Segment Open

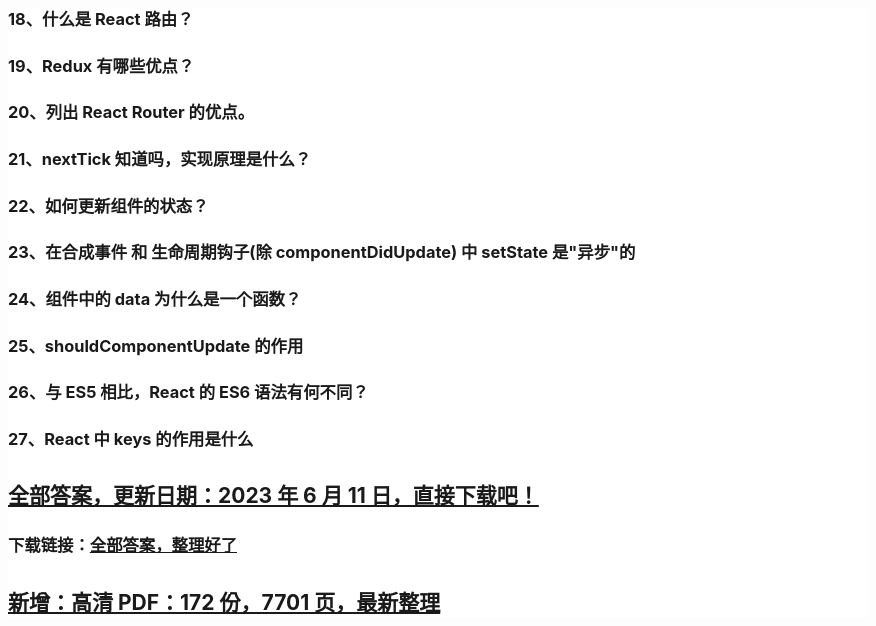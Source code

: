 ### 18、什么是 React 路由？

### 19、Redux 有哪些优点？

### 20、列出 React Router 的优点。

### 21、nextTick 知道吗，实现原理是什么？

### 22、如何更新组件的状态？

### 23、在合成事件 和 生命周期钩子(除 componentDidUpdate) 中 setState 是"异步"的

### 24、组件中的 data 为什么是一个函数？

### 25、shouldComponentUpdate 的作用

### 26、与 ES5 相比，React 的 ES6 语法有何不同？

### 27、React 中 keys 的作用是什么

## [全部答案，更新日期：2023 年 6 月 11 日，直接下载吧！](https://gitlab.gaorta.com/devteam/learning-journey/study-materials-collection/-/tree/master/docs/daan.md)

### 下载链接：[全部答案，整理好了](https://gitlab.gaorta.com/devteam/learning-journey/study-materials-collection/-/tree/master/docs/daan.md)

## [新增：高清 PDF：172 份，7701 页，最新整理](https://gitlab.gaorta.com/devteam/learning-journey/study-materials-collection/-/tree/master/docs/daan.md)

Segment Closed

Work required: Lines from the one holding "### 26、与 ES5 相比，React 的 ES6 语法有何不同？" to the last line of the records: return these exactly, and only these.

Output for this exercise:
### 26、与 ES5 相比，React 的 ES6 语法有何不同？

### 27、React 中 keys 的作用是什么

## [全部答案，更新日期：2023 年 6 月 11 日，直接下载吧！](https://gitlab.gaorta.com/devteam/learning-journey/study-materials-collection/-/tree/master/docs/daan.md)

### 下载链接：[全部答案，整理好了](https://gitlab.gaorta.com/devteam/learning-journey/study-materials-collection/-/tree/master/docs/daan.md)

## [新增：高清 PDF：172 份，7701 页，最新整理](https://gitlab.gaorta.com/devteam/learning-journey/study-materials-collection/-/tree/master/docs/daan.md)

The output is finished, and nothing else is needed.